-------- MATERIALS PROVIDED --------

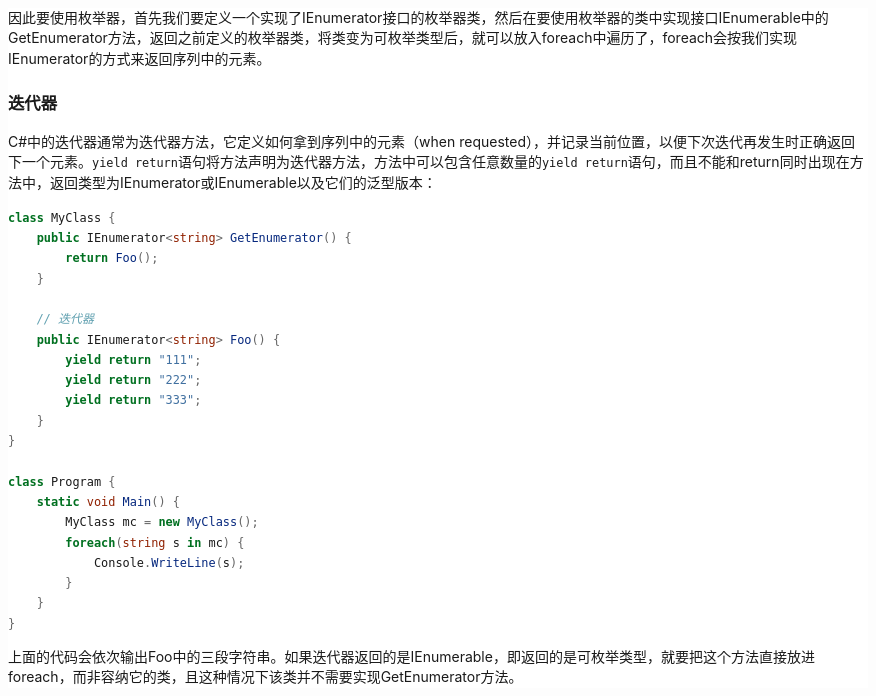因此要使用枚举器，首先我们要定义一个实现了IEnumerator接口的枚举器类，然后在要使用枚举器的类中实现接口IEnumerable中的GetEnumerator方法，返回之前定义的枚举器类，将类变为可枚举类型后，就可以放入foreach中遍历了，foreach会按我们实现IEnumerator的方式来返回序列中的元素。

### 迭代器

C#中的迭代器通常为迭代器方法，它定义如何拿到序列中的元素（when requested），并记录当前位置，以便下次迭代再发生时正确返回下一个元素。`yield return`语句将方法声明为迭代器方法，方法中可以包含任意数量的`yield return`语句，而且不能和return同时出现在方法中，返回类型为IEnumerator或IEnumerable以及它们的泛型版本：

```c#
class MyClass {
    public IEnumerator<string> GetEnumerator() {
        return Foo();
    }

    // 迭代器
    public IEnumerator<string> Foo() {
        yield return "111";
        yield return "222";
        yield return "333";
    }
}

class Program {
    static void Main() {
        MyClass mc = new MyClass();
        foreach(string s in mc) {
            Console.WriteLine(s);
        }
    }
}
```

上面的代码会依次输出Foo中的三段字符串。如果迭代器返回的是IEnumerable，即返回的是可枚举类型，就要把这个方法直接放进foreach，而非容纳它的类，且这种情况下该类并不需要实现GetEnumerator方法。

--------

| TASK BRIEF |
If a line in the entries includes the word "string", copy that line out.

| RESULT OF THIS EXERCISE |
    public IEnumerator<string> GetEnumerator() {
    public IEnumerator<string> Foo() {
        foreach(string s in mc) {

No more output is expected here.